Ramaphosa, May all smiles as they commit to closer partnership between SA, UK
President Cyril Ramaphosa and British Prime Minister Theresa May made a renewed commitment on Tuesday to forge a closer partnership between SA and the UK.
This as Ramaphosa continues his drive to attract investment to the country and May looks to future trade opportunities amid complex Brexit negotiations.
They identified key sectors for investment to boost economic growth and development - including manufacturing, agro-processing, infrastructure development, mining, energy and tourism.
May touched down in a misty and cold Cape Town early on Tuesday morning for a one-day whistle-stop working visit to SA before travelling on to Nigeria and Kenya later this week.
Ramaphosa thanked May for visiting and bringing much needed rain.
The pair walked into a media briefing at Tuynhuys with matching smiles and warm orange-red tones with her suit and his tie.
Their delegations appeared jovial after a bilateral meeting earlier in the day and a tête-à-tête between the two heads of state.
"During our talks, we reviewed a range of issues of a bilateral, continental and global nature," said Ramaphosa.
"We have noted with great satisfaction the strong relationship between South Africa and the United Kingdom in wide-ranging areas of co-operation including energy, science and technology, education, health, arts and culture."
Touching on Brexit, he said he wished May well with continued negotiations on the UK's exit from the EU.
He said these negotiations should conclude in a way that restored stability to economic and financial markets.
"Their exit also has an impact on our economy," he noted.
The pair welcomed the signing on Tuesday of a joint statement on the UK, Southern African Customs Union and Mozambique Economic Partnership Agreement, whose aim is to ensure continuity of trade relations.
May expressed her delight at beginning her trip in Cape Town, where she noted the late statesman Nelson Mandela had delivered his first speech after being released from prison.
Acknowledging productive discussions with Ramaphosa, she said she wished to deepen the friendship as the UK was one of South Africa's largest trade partners.
SS Mendi bell handed over
Referring to the joint statement signed in her presence, she said: "This important step will provide strong foundations upon which we can build a closer relationship".

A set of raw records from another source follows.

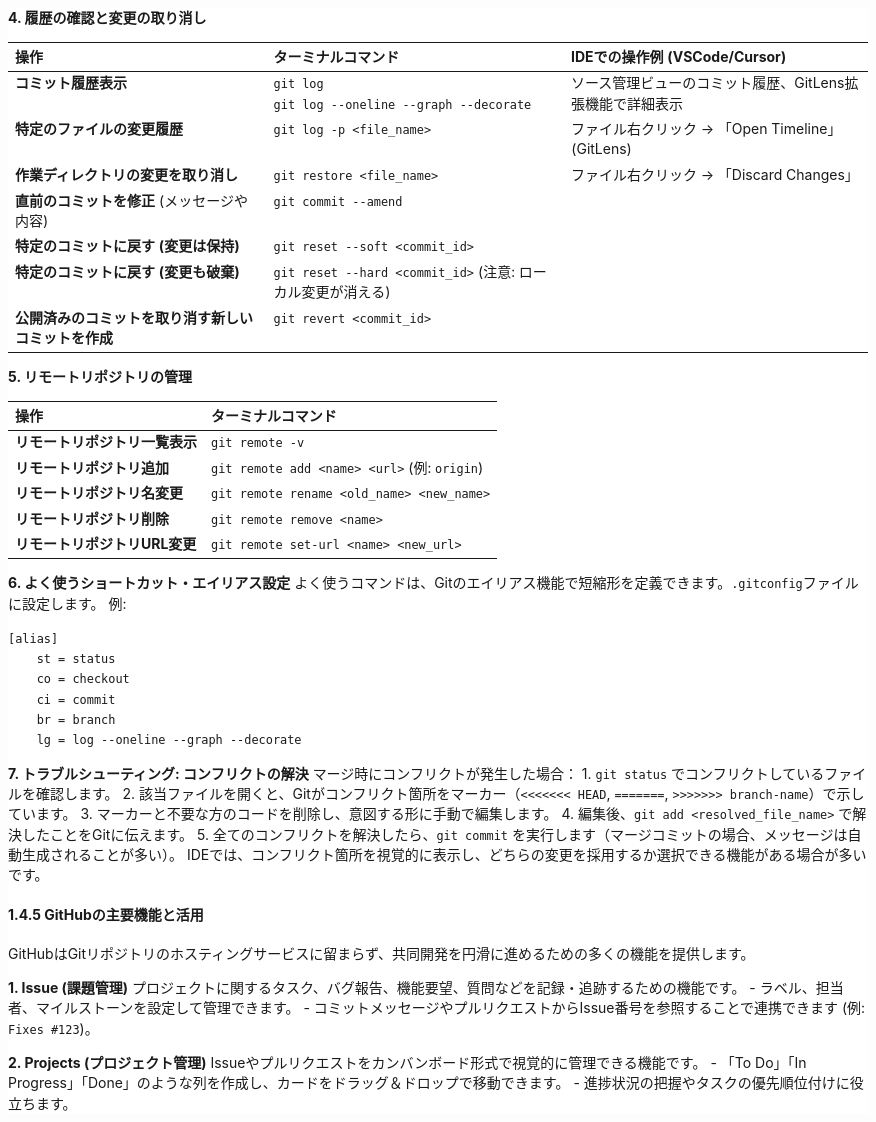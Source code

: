**4. 履歴の確認と変更の取り消し**

| 操作 | ターミナルコマンド | IDEでの操作例 (VSCode/Cursor) |
|:------------------|:-------------------------|:--------------------------|
| **コミット履歴表示** | `git log`<br>`git log --oneline --graph --decorate` | ソース管理ビューのコミット履歴、GitLens拡張機能で詳細表示 |
| **特定のファイルの変更履歴** | `git log -p <file_name>` | ファイル右クリック → 「Open Timeline」 (GitLens) |
| **作業ディレクトリの変更を取り消し** | `git restore <file_name>` | ファイル右クリック → 「Discard Changes」 |
| **直前のコミットを修正** (メッセージや内容) | `git commit --amend` |  |
| **特定のコミットに戻す (変更は保持)** | `git reset --soft <commit_id>` |  |
| **特定のコミットに戻す (変更も破棄)** | `git reset --hard <commit_id>` (注意: ローカル変更が消える) |  |
| **公開済みのコミットを取り消す新しいコミットを作成** | `git revert <commit_id>` |  |

**5. リモートリポジトリの管理**

| 操作 | ターミナルコマンド |
|:------------------------------|:----------------------------------------|
| **リモートリポジトリ一覧表示** | `git remote -v` |
| **リモートリポジトリ追加** | `git remote add <name> <url>` (例: `origin`) |
| **リモートリポジトリ名変更** | `git remote rename <old_name> <new_name>` |
| **リモートリポジトリ削除** | `git remote remove <name>` |
| **リモートリポジトリURL変更** | `git remote set-url <name> <new_url>` |

**6. よく使うショートカット・エイリアス設定** よく使うコマンドは、Gitのエイリアス機能で短縮形を定義できます。`.gitconfig`ファイルに設定します。 例:

```         
[alias]
    st = status
    co = checkout
    ci = commit
    br = branch
    lg = log --oneline --graph --decorate
```

**7. トラブルシューティング: コンフリクトの解決** マージ時にコンフリクトが発生した場合： 1. `git status` でコンフリクトしているファイルを確認します。 2. 該当ファイルを開くと、Gitがコンフリクト箇所をマーカー（`<<<<<<< HEAD`, `=======`, `>>>>>>> branch-name`）で示しています。 3. マーカーと不要な方のコードを削除し、意図する形に手動で編集します。 4. 編集後、`git add <resolved_file_name>` で解決したことをGitに伝えます。 5. 全てのコンフリクトを解決したら、`git commit` を実行します（マージコミットの場合、メッセージは自動生成されることが多い）。 IDEでは、コンフリクト箇所を視覚的に表示し、どちらの変更を採用するか選択できる機能がある場合が多いです。

#### 1.4.5 GitHubの主要機能と活用

GitHubはGitリポジトリのホスティングサービスに留まらず、共同開発を円滑に進めるための多くの機能を提供します。

**1. Issue (課題管理)** プロジェクトに関するタスク、バグ報告、機能要望、質問などを記録・追跡するための機能です。 - ラベル、担当者、マイルストーンを設定して管理できます。 - コミットメッセージやプルリクエストからIssue番号を参照することで連携できます (例: `Fixes #123`)。

**2. Projects (プロジェクト管理)** Issueやプルリクエストをカンバンボード形式で視覚的に管理できる機能です。 - 「To Do」「In Progress」「Done」のような列を作成し、カードをドラッグ＆ドロップで移動できます。 - 進捗状況の把握やタスクの優先順位付けに役立ちます。
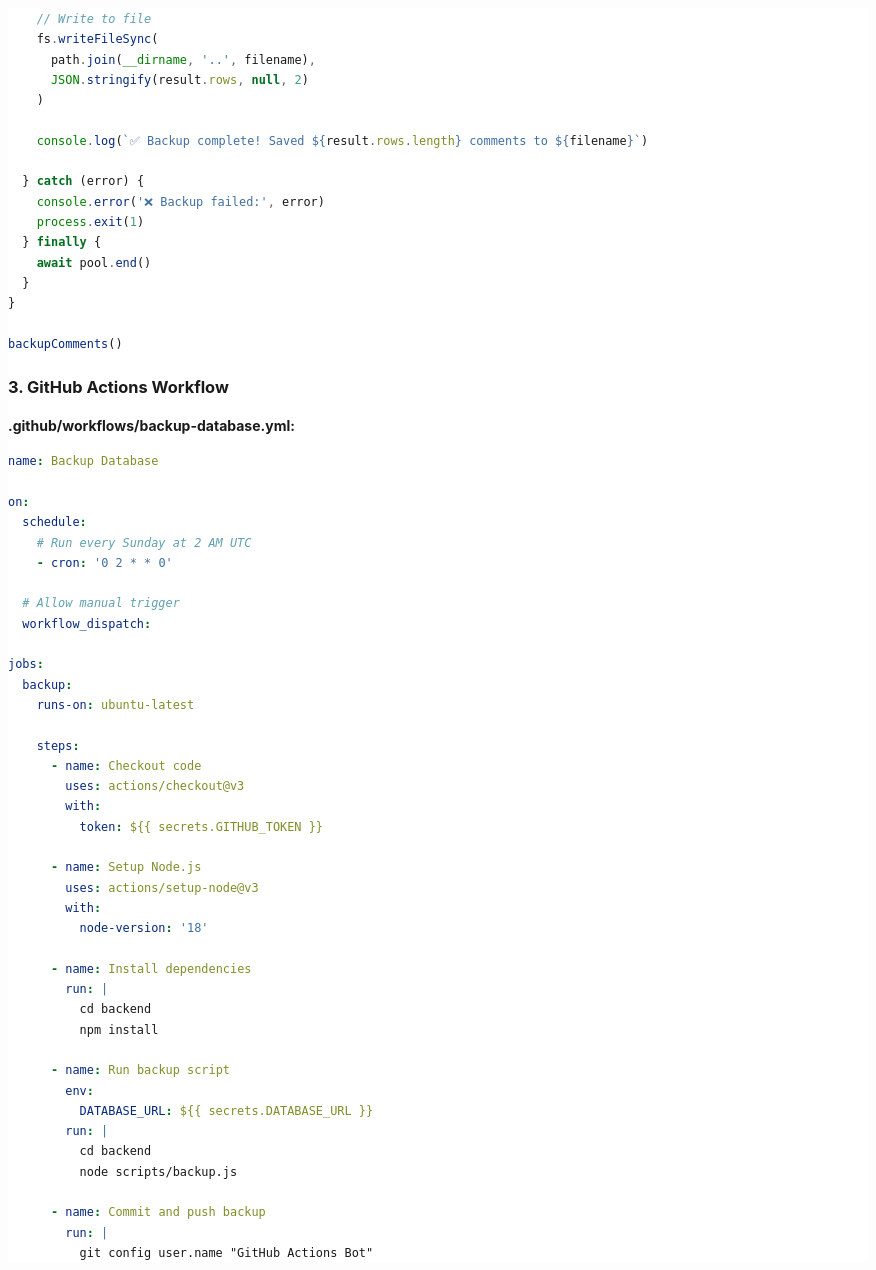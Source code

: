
 ```javascript
    // Write to file
    fs.writeFileSync(
      path.join(__dirname, '..', filename),
      JSON.stringify(result.rows, null, 2)
    )

    console.log(`✅ Backup complete! Saved ${result.rows.length} comments to ${filename}`)

  } catch (error) {
    console.error('❌ Backup failed:', error)
    process.exit(1)
  } finally {
    await pool.end()
  }
}

backupComments()
```

### 3. GitHub Actions Workflow

**.github/workflows/backup-database.yml:**
```yaml
name: Backup Database

on:
  schedule:
    # Run every Sunday at 2 AM UTC
    - cron: '0 2 * * 0'

  # Allow manual trigger
  workflow_dispatch:

jobs:
  backup:
    runs-on: ubuntu-latest

    steps:
      - name: Checkout code
        uses: actions/checkout@v3
        with:
          token: ${{ secrets.GITHUB_TOKEN }}

      - name: Setup Node.js
        uses: actions/setup-node@v3
        with:
          node-version: '18'

      - name: Install dependencies
        run: |
          cd backend
          npm install

      - name: Run backup script
        env:
          DATABASE_URL: ${{ secrets.DATABASE_URL }}
        run: |
          cd backend
          node scripts/backup.js

      - name: Commit and push backup
        run: |
          git config user.name "GitHub Actions Bot"
```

She told Ramaphosa that her government continued to fully support his drive to attract investment and wanted to see British companies play a central role in this.
The two countries will partner to train the next generation of scientists and leaders.
May said she would make more scholarships available in this regard.
In a gesture marking the countries' shared history, May handed over the ship's bell from the SS Mendi.
The ship sank in the English Channel in 1917, killing more than 600 members of the South African Native Labour Corps.
Ramaphosa said SA appreciated the handing over of the bell.
"The gift of this bell is like returning their souls to the land of their birth. May their souls rest in peace."
Reacting to May's speech on Tuesday morning, Oxfam Chief Mark Goldring said: "While the prime minister's engagement with African superpowers is a welcome step forward, it's an uncomfortable fact that extreme levels of poverty are increasing in the countries she is visiting despite recent economic growth."
He said it was vital that the UK promoted growth that "supports the world's poorest first and foremost, and that UK trade interests don't inadvertently increase inequality".